The signs of CVI can be different for everyone and usually depends on the condition’s progression. Some of the more common symptoms could include the following:

  • Varicose veins
  • Swelling in the legs and ankles
  • Pain and aching in the legs
  • Fatigue, tiredness or heaviness in the legs
  • Skin discoloration on the lower legs
  • Leathery-looking skin on the legs
  • Flaking or itching skin on the legs
  • A breakdown of the skin (in some cases)
  • Ulcers (if infected, can cause cellulitis in surrounding tissue)
Risk factors

If you have any of the factors for CVI, you are at an increased risk of developing the condition. The aspects often associated with the disease are:

  • Obesity
  • Inactivity
  • Pregnancy
  • Smoking
  • Age (over 50)
  • Gender (female)
  • A history of deep vein thrombosis
  • Varicose veins/family history of varicose veins
  • Sitting or standing for extended periods (due to occupation)

Furthermore, numerous professions that require workers to stand or sit for prolonged periods could include but are not limited to doctors, nurses, medical workers, retail employees, machine operators, construction workers, teachers, servers, cooks, etc. And many of those individuals experiencing CVI often report that their symptoms worsen throughout the workday as blood continues to pool and build pressure in the leg veins.

CVI graphic

Treatment and prevention

Like many other diseases, CVI is more easily treated in the early stages. Compression and lifestyle modifications are basic strategies that can help treat and manage the condition. One of the best tactics is to avoid prolonged periods of sitting or standing. This helps keep blood flow going upward while reducing the chances of pooling and elevated pressure in the legs.

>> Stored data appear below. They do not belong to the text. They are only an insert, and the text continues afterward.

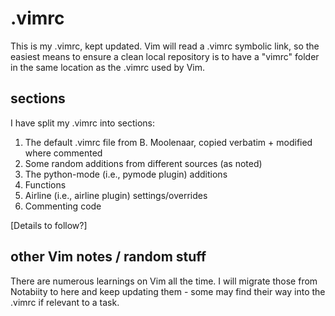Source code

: # .vimrc
This is my .vimrc, kept updated. Vim will read a .vimrc symbolic link, so the easiest means to ensure a clean local repository is to have a "vimrc" folder in the same location as the .vimrc used by Vim.

## sections
I have split my .vimrc into sections:
1. The default .vimrc file from B. Moolenaar, copied verbatim + modified where commented
2. Some random additions from different sources (as noted)
3. The python-mode (i.e., pymode plugin) additions
4. Functions
5. Airline (i.e., airline plugin) settings/overrides
6. Commenting code

[Details to follow?]

## other Vim notes / random stuff
There are numerous learnings on Vim all the time. I will migrate those from Notabiity to here and keep updating them - some may find their way into the .vimrc if relevant to a task. 
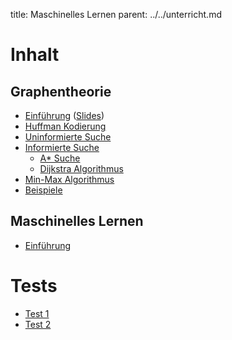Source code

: title: Maschinelles Lernen
parent: ../../unterricht.md

# Inhalt
## Graphentheorie
* [Einführung](graphentheorie.html) ([Slides](graphentheorie_slide.html))
* [Huffman Kodierung](huffman.html)
* [Uninformierte Suche](uninformierte_suche.html)
* [Informierte Suche](informierte_suche.html)
  * [A* Suche](a_star.html)
  * [Dijkstra Algorithmus](dijkstra.html)
* [Min-Max Algorithmus](minmax.html)
* [Beispiele](beispiele.html)

## Maschinelles Lernen
* [Einführung](ml.html)

# Tests
* [Test 1](test1.pdf)
* [Test 2](test2.pdf)
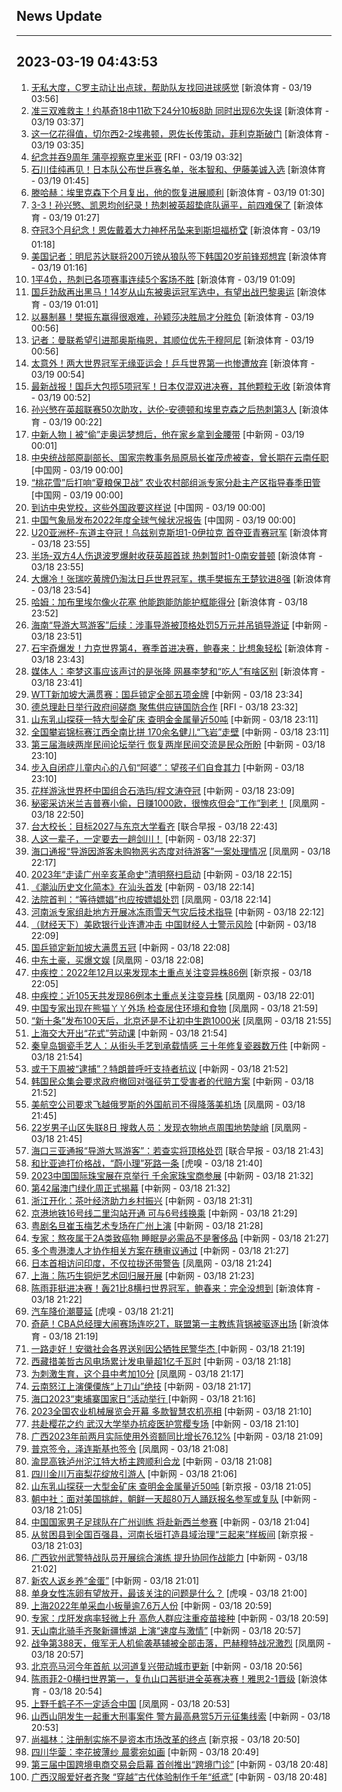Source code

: ## News Update
---
2023-03-19 04:43:53
---
1. <a target="_blank" href="https://k.sina.cn/article_7243168542_m1afb9fb1e001019m9j.html?from=sports&subch=global">无私大度，C罗主动让出点球，帮助队友找回进球感觉</a> [新浪体育 - 03/19 03:56]
2. <a target="_blank" href="https://k.sina.cn/article_2018499075_784fda0302001m93m.html?from=sports&subch=osport">准三双难救主！约基奇18中11砍下24分10板8助 同时出现6次失误</a> [新浪体育 - 03/19 03:37]
3. <a target="_blank" href="https://k.sina.cn/article_7243168542_m1afb9fb1e001019m9f.html?from=sports&subch=global">这一亿花得值，切尔西2-2埃弗顿，恩佐长传策动，菲利克斯破门</a> [新浪体育 - 03/19 03:35]
4. <a target="_blank" href="https://www.rfi.fr/cn/%E5%9B%BD%E9%99%85%E6%8A%A5%E9%81%93/20230318-%E4%B9%8C%E4%B8%9C%E5%9F%8E%E5%B8%82%E5%85%8B%E6%8B%89%E8%8E%AB%E6%89%98%E6%96%AF%E5%85%8B%E9%81%AD%E9%9B%86%E6%9D%9F%E7%82%B8%E5%BC%B9%E6%94%BB%E5%87%BB-%E9%85%BF2%E6%AD%BB8%E4%BC%A4">纪念并吞9周年 蒲亭视察克里米亚</a> [RFI - 03/19 03:32]
5. <a target="_blank" href="https://k.sina.cn/article_1688096585_649e4f490200177q1.html?from=sports&subch=osport">石川佳纯再见！日本队公布世乒赛名单，张本智和、伊藤美诚入选</a> [新浪体育 - 03/19 01:45]
6. <a target="_blank" href="https://k.sina.cn/article_2018499075_784fda0302001m91w.html?from=sports&subch=osport">滕哈赫：埃里克森下个月复出，他的恢复进展顺利</a> [新浪体育 - 03/19 01:30]
7. <a target="_blank" href="https://k.sina.cn/article_1436416680_559dfaa80010166qf.html?from=sports&subch=global">3-3！孙兴慜、凯恩均创纪录！热刺被英超垫底队逼平，前四难保了</a> [新浪体育 - 03/19 01:27]
8. <a target="_blank" href="https://k.sina.cn/article_2018499075_784fda0302001m91u.html?from=sports&subch=osport">夺冠3个月纪念！恩佐戴着大力神杯吊坠来到斯坦福桥🏆</a> [新浪体育 - 03/19 01:18]
9. <a target="_blank" href="https://k.sina.cn/article_2018499075_784fda0302001m91t.html?from=sports&subch=osport">美国记者：明尼苏达联将200万镑从狼队签下韩国20岁前锋郑想宾</a> [新浪体育 - 03/19 01:16]
10. <a target="_blank" href="https://k.sina.cn/article_2018499075_784fda0302001m91q.html?from=sports&subch=osport">1平4负，热刺已各项赛事连续5个客场不胜</a> [新浪体育 - 03/19 01:09]
11. <a target="_blank" href="https://k.sina.cn/article_3181157500_bd9c9c7c00101n06h.html?from=sports&subch=pingpang">国乒劲敌再出黑马！14岁从山东被奥运冠军选中，有望出战巴黎奥运</a> [新浪体育 - 03/19 01:01]
12. <a target="_blank" href="https://k.sina.cn/article_3181157500_bd9c9c7c00101n069.html?from=sports&subch=pingpang">以暴制暴！樊振东赢得很艰难，孙颖莎决胜局才分胜负</a> [新浪体育 - 03/19 00:56]
13. <a target="_blank" href="https://k.sina.cn/article_2018499075_784fda0302001m91h.html?from=sports&subch=osport">记者：曼联希望引进那奥斯梅恩，其顺位优先于穆阿尼</a> [新浪体育 - 03/19 00:56]
14. <a target="_blank" href="https://k.sina.cn/article_3181157500_bd9c9c7c00101n068.html?from=sports&subch=pingpang">太意外！两大世界冠军无缘亚运会！乒乓世界第一也惨遭放弃</a> [新浪体育 - 03/19 00:54]
15. <a target="_blank" href="https://k.sina.cn/article_3181157500_bd9c9c7c02701n06d.html?from=sports&subch=osport">最新战报！国乒大包揽5项冠军！日本仅混双进决赛，其他颗粒无收</a> [新浪体育 - 03/19 00:52]
16. <a target="_blank" href="https://k.sina.cn/article_2018499075_784fda0302001m913.html?from=sports&subch=osport">孙兴慜在英超联赛50次助攻，达伦-安德顿和埃里克森之后热刺第3人</a> [新浪体育 - 03/19 00:22]
17. <a target="_blank" href="http://www.chinanews.com//ty/2023/03-19/9974424.shtml">中新人物丨被“偷”走奥运梦想后，他在家乡拿到金腰带</a> [中新网 - 03/19 00:01]
18. <a target="_blank" href="http://news.china.com.cn/2023-03/19/content_85177026.htm">中央统战部原副部长、国家宗教事务局原局长崔茂虎被查，曾长期在云南任职</a> [中国网 - 03/19 00:00]
19. <a target="_blank" href="http://news.china.com.cn/2023-03/19/content_85177025.htm">“桃花雪”后打响“夏粮保卫战” 农业农村部组派专家分赴主产区指导春季田管</a> [中国网 - 03/19 00:00]
20. <a target="_blank" href="http://news.china.com.cn/2023-03/19/content_85177020.htm">到访中央党校，这些外国政要这样说</a> [中国网 - 03/19 00:00]
21. <a target="_blank" href="http://news.china.com.cn/2023-03/19/content_85177000.htm">中国气象局发布2022年度全球气候状况报告</a> [中国网 - 03/19 00:00]
22. <a target="_blank" href="https://k.sina.cn/article_2018499075_784fda0302001m90r.html?from=sports&subch=osport">U20亚洲杯-东道主夺冠！乌兹别克斯坦1-0伊拉克 首夺亚青赛冠军</a> [新浪体育 - 03/18 23:55]
23. <a target="_blank" href="https://k.sina.cn/article_2018499075_784fda0302001m90s.html?from=sports&subch=osport">半场-双方4人伤退波罗爆射收获英超首球 热刺暂时1-0南安普顿</a> [新浪体育 - 03/18 23:55]
24. <a target="_blank" href="https://k.sina.cn/article_3181157500_mbd9c9c7c00101n05w.html?from=sports&subch=pingpang">大爆冷！张瑞吃黄牌仍淘汰日乒世界冠军，携手樊振东王楚钦进8强</a> [新浪体育 - 03/18 23:54]
25. <a target="_blank" href="https://k.sina.cn/article_2018499075_784fda0302001m90o.html?from=sports&subch=osport">哈姆：加布里埃尔像火花塞 他能跑能防能护框能得分</a> [新浪体育 - 03/18 23:52]
26. <a target="_blank" href="http://www.chinanews.com//sh/2023/03-18/9974423.shtml">海南“导游大骂游客”后续：涉事导游被顶格处罚5万元并吊销导游证</a> [中新网 - 03/18 23:51]
27. <a target="_blank" href="https://k.sina.cn/article_1718785715_667296b3001012nr3.html?from=sports&subch=badminton">石宇奇爆发！力克世界第4，赛季首进决赛，鲍春来：比想象轻松</a> [新浪体育 - 03/18 23:43]
28. <a target="_blank" href="https://k.sina.cn/article_2018499075_784fda0302001m90m.html?from=sports&subch=osport">媒体人：李梦这事应该声讨的是张隆 网暴李梦和“吃人”有啥区别</a> [新浪体育 - 03/18 23:41]
29. <a target="_blank" href="http://www.chinanews.com//ty/2023/03-18/9974422.shtml">WTT新加坡大满贯赛：国乒锁定全部五项金牌</a> [中新网 - 03/18 23:34]
30. <a target="_blank" href="https://www.rfi.fr/cn/%E5%9B%BD%E9%99%85%E6%8A%A5%E9%81%93/20230318-%E7%BA%AA%E5%BF%B5%E5%B9%B6%E5%90%9E9%E5%91%A8%E5%B9%B4-%E8%92%B2%E4%BA%AD%E8%A7%86%E5%AF%9F%E5%85%8B%E9%87%8C%E7%B1%B3%E4%BA%9A">德总理赴日举行政府间磋商 聚焦供应链国防合作</a> [RFI - 03/18 23:32]
31. <a target="_blank" href="http://www.chinanews.com//sh/2023/03-18/9974417.shtml">山东乳山探获一特大型金矿床 查明金金属量近50吨</a> [中新网 - 03/18 23:11]
32. <a target="_blank" href="http://www.chinanews.com//shipin/cns-d/2023/03-18/news954320.shtml">全国攀岩锦标赛江西全南比拼 170余名健儿“飞岩”走壁</a> [中新网 - 03/18 23:11]
33. <a target="_blank" href="http://www.chinanews.com//dwq/2023/03-18/9974416.shtml">第三届海峡两岸民间论坛举行  恢复两岸民间交流是民众所盼</a> [中新网 - 03/18 23:10]
34. <a target="_blank" href="http://www.chinanews.com//shipin/cns/2023/03-18/news954319.shtml">步入自闭症儿童内心的八旬“阿婆”：望孩子们自食其力</a> [中新网 - 03/18 23:10]
35. <a target="_blank" href="http://www.chinanews.com//ty/2023/03-18/9974415.shtml">花样游泳世界杯中国组合石浩玙/程文涛夺冠</a> [中新网 - 03/18 23:09]
36. <a target="_blank" href="https://news.ifeng.com/c/8OGNbDnvknj">秘密采访米兰吉普赛小偷，日赚1000欧，很愧疚但会“工作”到老！</a> [凤凰网 - 03/18 22:50]
37. <a target="_blank" href="https://www.zaobao.com/realtime/china/story20230318-1373910">台大校长：目标2027与东京大学看齐</a> [联合早报 - 03/18 22:43]
38. <a target="_blank" href="http://www.chinanews.com//sh/2023/03-18/9974412.shtml">人这一辈子，一定要去一趟剑川！</a> [中新网 - 03/18 22:37]
39. <a target="_blank" href="https://news.ifeng.com/c/8OGLVgxWw7d">海口通报“导游因游客未购物恶劣态度对待游客”一案处理情况</a> [凤凰网 - 03/18 22:17]
40. <a target="_blank" href="http://www.chinanews.com//sh/2023/03-18/9974410.shtml">2023年“走读广州辛亥革命史”清明祭扫启动</a> [中新网 - 03/18 22:15]
41. <a target="_blank" href="http://www.chinanews.com//hr/2023/03-18/9974409.shtml">《潮汕历史文化简本》在汕头首发</a> [中新网 - 03/18 22:14]
42. <a target="_blank" href="https://news.ifeng.com/c/8OGLENZgBLp">法院首判：“等待嫖娼”也应按嫖娼处罚</a> [凤凰网 - 03/18 22:14]
43. <a target="_blank" href="http://www.chinanews.com//sh/2023/03-18/9974407.shtml">河南派专家组赴地方开展冰冻雨雪天气灾后技术指导</a> [中新网 - 03/18 22:12]
44. <a target="_blank" href="http://www.chinanews.com//cj/2023/03-18/9974406.shtml">（财经天下）美欧银行业连遭冲击 中国财经人士警示风险</a> [中新网 - 03/18 22:09]
45. <a target="_blank" href="http://www.chinanews.com//ty/2023/03-18/9974411.shtml">国乒锁定新加坡大满贯五冠</a> [中新网 - 03/18 22:08]
46. <a target="_blank" href="https://news.ifeng.com/c/8OGLENZgBIb">中东土豪，买爆文娱</a> [凤凰网 - 03/18 22:08]
47. <a target="_blank" href="https://www.bjnews.com.cn/detail-167914763614778.html">中疾控：2022年12月以来发现本土重点关注变异株86例</a> [新京报 - 03/18 22:05]
48. <a target="_blank" href="https://news.ifeng.com/c/8OGK9bSSspA">中疾控：近105天共发现86例本土重点关注变异株</a> [凤凰网 - 03/18 22:01]
49. <a target="_blank" href="https://news.ifeng.com/c/8OGK9bSSspE">中国专家出现在熊猫丫丫外场 检查居住环境和食物</a> [凤凰网 - 03/18 21:59]
50. <a target="_blank" href="https://news.ifeng.com/c/8OGLVgxWvx0">“新十条”发布100天后，北京还是不让初中生跑1000米</a> [凤凰网 - 03/18 21:55]
51. <a target="_blank" href="http://www.chinanews.com//shipin/cns-d/2023/03-18/news954314.shtml">上海交大开出“花式”劳动课</a> [中新网 - 03/18 21:54]
52. <a target="_blank" href="http://www.chinanews.com//shipin/cns/2023/03-18/news954316.shtml">秦皇岛锔瓷手艺人：从街头手艺到承载情感  三十年修复瓷器数万件</a> [中新网 - 03/18 21:54]
53. <a target="_blank" href="http://www.chinanews.com//gj/2023/03-18/9974398.shtml">或于下周被“逮捕”？特朗普呼吁支持者抗议</a> [中新网 - 03/18 21:52]
54. <a target="_blank" href="http://www.chinanews.com//gj/2023/03-18/9974400.shtml">韩国民众集会要求政府撤回对强征劳工受害者的代赔方案</a> [中新网 - 03/18 21:52]
55. <a target="_blank" href="https://news.ifeng.com/c/8OGF0cX7j9Z">美航空公司要求飞越俄罗斯的外国航司不得降落美机场</a> [凤凰网 - 03/18 21:45]
56. <a target="_blank" href="https://news.ifeng.com/c/8OGJiznmUaj">22岁男子山区失联8日 搜救人员：发现衣物地点周围地势陡峭</a> [凤凰网 - 03/18 21:45]
57. <a target="_blank" href="https://www.zaobao.com/realtime/china/story20230318-1373905">海口三亚通报“导游大骂游客”：若查实将顶格处罚</a> [联合早报 - 03/18 21:43]
58. <a target="_blank" href="https://www.huxiu.com/article/828914.html">和比亚迪打价格战，“蔚小理”死路一条</a> [虎嗅 - 03/18 21:40]
59. <a target="_blank" href="http://www.chinanews.com//cj/2023/03-18/9974396.shtml">2023中国国际珠宝展在京举行   千余家珠宝商参展</a> [中新网 - 03/18 21:32]
60. <a target="_blank" href="http://www.chinanews.com//dwq/2023/03-18/9974390.shtml">第42届澳门绿化周正式揭幕</a> [中新网 - 03/18 21:32]
61. <a target="_blank" href="http://www.chinanews.com//cj/2023/03-18/9974395.shtml">浙江开化：茶叶经济助力乡村振兴</a> [中新网 - 03/18 21:31]
62. <a target="_blank" href="http://www.chinanews.com//sh/2023/03-18/9974397.shtml">京港地铁16号线二里沟站开通 可与6号线换乘</a> [中新网 - 03/18 21:29]
63. <a target="_blank" href="http://www.chinanews.com//cul/2023/03-18/9974392.shtml">粤剧名旦崔玉梅艺术专场在广州上演</a> [中新网 - 03/18 21:28]
64. <a target="_blank" href="http://www.chinanews.com//life/2023/03-18/9974391.shtml">专家：熬夜属于2A类致癌物 睡眠是必需品不是奢侈品</a> [中新网 - 03/18 21:27]
65. <a target="_blank" href="http://www.chinanews.com//dwq/2023/03-18/9974380.shtml">多个粤港澳人才协作相关方案在穗审议通过</a> [中新网 - 03/18 21:27]
66. <a target="_blank" href="https://news.ifeng.com/c/8OGJiznmUR1">日本首相访问印度，不仅拉拢还带警告</a> [凤凰网 - 03/18 21:24]
67. <a target="_blank" href="http://www.chinanews.com//cul/shipin/cns-d/2023/03-18/news954312.shtml">上海：陈巧生铜炉艺术回归展开展</a> [中新网 - 03/18 21:23]
68. <a target="_blank" href="https://k.sina.cn/article_1718785715_667296b3001012nqu.html?from=sports&subch=badminton">陈雨菲挺进决赛！轰21比8横扫世界冠军，鲍春来：完全没想到</a> [新浪体育 - 03/18 21:22]
69. <a target="_blank" href="https://www.huxiu.com/article/839164.html">汽车降价潮蔓延</a> [虎嗅 - 03/18 21:21]
70. <a target="_blank" href="https://k.sina.cn/article_7347732383_1b5f57f9f00100znud.html?from=sports&subch=cba">奇葩！CBA总经理大闹赛场连吃2T，联盟第一主教练背锅被驱逐出场</a> [新浪体育 - 03/18 21:19]
71. <a target="_blank" href="http://www.chinanews.com//shipin/cns-d/2023/03-18/news954311.shtml">一路走好！安徽社会各界送别因公牺牲民警华杰 </a> [中新网 - 03/18 21:19]
72. <a target="_blank" href="http://www.chinanews.com//shipin/cns-d/2023/03-18/news954310.shtml">西藏措美哲古风电场累计发电量超1亿千瓦时</a> [中新网 - 03/18 21:18]
73. <a target="_blank" href="https://news.ifeng.com/c/8OGG77DZxVq">为刺激生育，这个县中考加10分</a> [凤凰网 - 03/18 21:17]
74. <a target="_blank" href="http://www.chinanews.com//shipin/cns-d/2023/03-18/news954309.shtml">云南怒江上演傈僳族“上刀山”绝技</a> [中新网 - 03/18 21:17]
75. <a target="_blank" href="http://www.chinanews.com//shipin/cns-d/2023/03-18/news954308.shtml">海口2023“柬埔寨国家日”活动举行 </a> [中新网 - 03/18 21:16]
76. <a target="_blank" href="http://www.chinanews.com//cj/2023/03-18/9974377.shtml">2023全国农业机械展览会开幕 多款智慧农机亮相</a> [中新网 - 03/18 21:10]
77. <a target="_blank" href="http://www.chinanews.com//shipin/cns/2023/03-18/news954307.shtml">共赴樱花之约 武汉大学举办抗疫医护赏樱专场</a> [中新网 - 03/18 21:10]
78. <a target="_blank" href="http://www.chinanews.com//cj/2023/03-18/9974374.shtml">广西2023年前两月实际使用外资额同比增长76.12%</a> [中新网 - 03/18 21:09]
79. <a target="_blank" href="https://news.ifeng.com/c/8OGFsJPtg3C">普京签令，泽连斯基也签令</a> [凤凰网 - 03/18 21:08]
80. <a target="_blank" href="http://www.chinanews.com//shipin/cns-d/2023/03-18/news954306.shtml">渝昆高铁泸州沱江特大桥主跨顺利合龙</a> [中新网 - 03/18 21:08]
81. <a target="_blank" href="http://www.chinanews.com//tp/2023/03-18/9974378.shtml">四川金川万亩梨花绽放引游人</a> [中新网 - 03/18 21:06]
82. <a target="_blank" href="https://www.bjnews.com.cn/detail-167914463514741.html">山东乳山探获一大型金矿床 查明金金属量近50吨</a> [新京报 - 03/18 21:05]
83. <a target="_blank" href="http://www.chinanews.com//gj/2023/03-18/9974379.shtml">朝中社：面对美国挑衅，朝鲜一天超80万人踊跃报名参军或复队</a> [中新网 - 03/18 21:05]
84. <a target="_blank" href="http://www.chinanews.com//tp/2023/03-18/9974371.shtml">中国国家男子足球队在广州训练 将赴新西兰参赛</a> [中新网 - 03/18 21:04]
85. <a target="_blank" href="https://www.bjnews.com.cn/detail-167913966314702.html">从贫困县到全国百强县，河南长垣打造县域治理“三起来”样板间</a> [新京报 - 03/18 21:03]
86. <a target="_blank" href="http://www.chinanews.com//tp/2023/03-18/9974350.shtml">广西钦州武警特战队员开展综合演练 提升协同作战能力</a> [中新网 - 03/18 21:02]
87. <a target="_blank" href="http://www.chinanews.com//tp/2023/03-18/9974342.shtml">新农人返乡养“金蛋”</a> [中新网 - 03/18 21:01]
88. <a target="_blank" href="https://www.huxiu.com/article/825879.html">单身女性冻卵有望放开，最该关注的问题是什么？</a> [虎嗅 - 03/18 21:00]
89. <a target="_blank" href="http://www.chinanews.com//sh/2023/03-18/9974375.shtml">上海2022年单采血小板量逾7.6万人份</a> [中新网 - 03/18 20:59]
90. <a target="_blank" href="http://www.chinanews.com//sh/2023/03-18/9974376.shtml">专家：戊肝发病率轻微上升 高危人群应注重疫苗接种</a> [中新网 - 03/18 20:59]
91. <a target="_blank" href="http://www.chinanews.com//tp/2023/03-18/9974336.shtml">天山南北骑手齐聚新疆博湖 上演“速度与激情”</a> [中新网 - 03/18 20:57]
92. <a target="_blank" href="https://news.ifeng.com/c/8OGHjC3qzYy">战争第388天，俄军无人机偷袭基辅被全部击落，巴赫穆特战况激烈</a> [凤凰网 - 03/18 20:57]
93. <a target="_blank" href="http://www.chinanews.com//sh/2023/03-18/9974373.shtml">北京亮马河今年首航 以河道复兴带动城市更新</a> [中新网 - 03/18 20:56]
94. <a target="_blank" href="https://k.sina.cn/article_5770329176_157f03c58027015fmc.html?from=sports&subch=osport">陈雨菲2-0横扫世界第一，复仇山口茜挺进全英赛决赛！雅思2-1晋级</a> [新浪体育 - 03/18 20:54]
95. <a target="_blank" href="https://news.ifeng.com/c/8OGFI0UXm8W">上野千鹤子不一定适合中国</a> [凤凰网 - 03/18 20:53]
96. <a target="_blank" href="http://www.chinanews.com//sh/2023/03-18/9974372.shtml">山西山阴发生一起重大刑事案件 警方最高悬赏5万元征集线索</a> [中新网 - 03/18 20:53]
97. <a target="_blank" href="https://www.bjnews.com.cn/detail-167914358914726.html">尚福林：注册制实施不是资本市场改革的终点</a> [新京报 - 03/18 20:50]
98. <a target="_blank" href="http://www.chinanews.com//shipin/cns-d/2023/03-18/news954304.shtml">四川华蓥：李花披薄纱 晨雾宛如画</a> [中新网 - 03/18 20:49]
99. <a target="_blank" href="http://www.chinanews.com//cj/2023/03-18/9974335.shtml">第三届中国跨境电商交易会启幕 首创推出“跨境门诊”</a> [中新网 - 03/18 20:48]
100. <a target="_blank" href="http://www.chinanews.com//tp/2023/03-18/9974351.shtml">广西汉服爱好者齐聚 “穿越”古代体验制作千年“纸鸢”</a> [中新网 - 03/18 20:48]
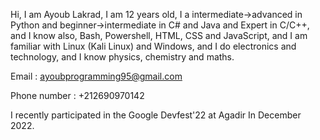 Hi, I am Ayoub Lakrad, I am 12 years old, I a intermediate->advanced in Python and beginner->intermediate in C# and Java and Expert in C/C++, and I know also, Bash, Powershell, HTML, CSS and JavaScript, and I am familiar with Linux (Kali Linux) and Windows, and I do electronics and technology, and I know physics, chemistry and maths.

Email : ayoubprogramming95@gmail.com

Phone number : +212690970142

I recently participated in the Google Devfest'22 at Agadir In December 2022.
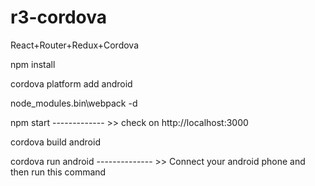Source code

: # r3-cordova
React+Router+Redux+Cordova

npm install

cordova platform add android

node_modules\.bin\webpack -d

npm start ------------- >> check on http://localhost:3000

cordova build android

cordova run android -------------- >> Connect your android phone and then run this command


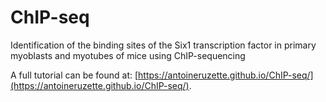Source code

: # ChIP-seq
Identification of the binding sites of the Six1 transcription factor in primary myoblasts and myotubes of mice using ChIP-sequencing

A full tutorial can be found at: [https://antoineruzette.github.io/ChIP-seq/](https://antoineruzette.github.io/ChIP-seq/). 
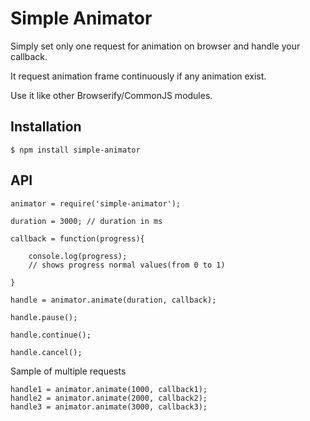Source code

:Simple Animator
===============

Simply set only one request for animation on browser and handle your callback.

It request animation frame continuously if any animation exist.

Use it like other Browserify/CommonJS modules.

Installation
------------


	$ npm install simple-animator

API
---

    animator = require('simple-animator');

    duration = 3000; // duration in ms

    callback = function(progress){

    	console.log(progress);
    	// shows progress normal values(from 0 to 1)

    }

    handle = animator.animate(duration, callback);

    handle.pause();

    handle.continue();

    handle.cancel();




Sample of multiple requests

    handle1 = animator.animate(1000, callback1);
    handle2 = animator.animate(2000, callback2);
    handle3 = animator.animate(3000, callback3);

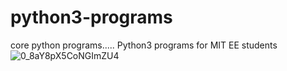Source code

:# python3-programs
core python programs.....
Python3 programs for MIT EE students![0_8aY8pX5CoNGImZU4](https://user-images.githubusercontent.com/75970138/190889884-44e69831-8e4c-4d90-9b4a-48ff01006371.png)
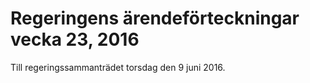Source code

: # Regeringens ärendeförteckningar vecka 23, 2016

Till regeringssammanträdet torsdag den 9 juni 2016.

In some cases, CVI is unpreventable, but you can take steps to decrease your risk by engaging in some healthful habits, such as exercising regularly, eating a balanced diet, maintaining a healthy body weight, elevating your legs, practicing good skin hygiene and wearing compression stockings daily.

Additionally, there are some workplace interventions and strategies that employers could implement. Depending on the company or organization, this could include adding padded floor mats, sit-stand workstations, adjustable chairs, and cost coverage for shoe inserts, arch supports, compression stockings and quality footwear.

If you’re an employee, you can do a few simple stretches and exercises to help you stay comfortable while reducing complications during your workday. This could include:

  • Knees – Periodically bend the knees slightly to provide a more natural posture and lift the heels and toes of the shoe to help strengthen the legs while standing.
  • Feet – Try resting one foot on a stool while standing to relieve the lower back.
  • Legs – When standing in place and your legs are fatigued, try raising or kicking one leg behind you.
  • Hips – Put one foot on a stabilized chair or step stool, then lean forward to stretch your upper thigh and hips. Be sure to switch sides.

Individuals could also try a foot and calf massager or percussion gun for a deep tissue massage to find relief after a long day.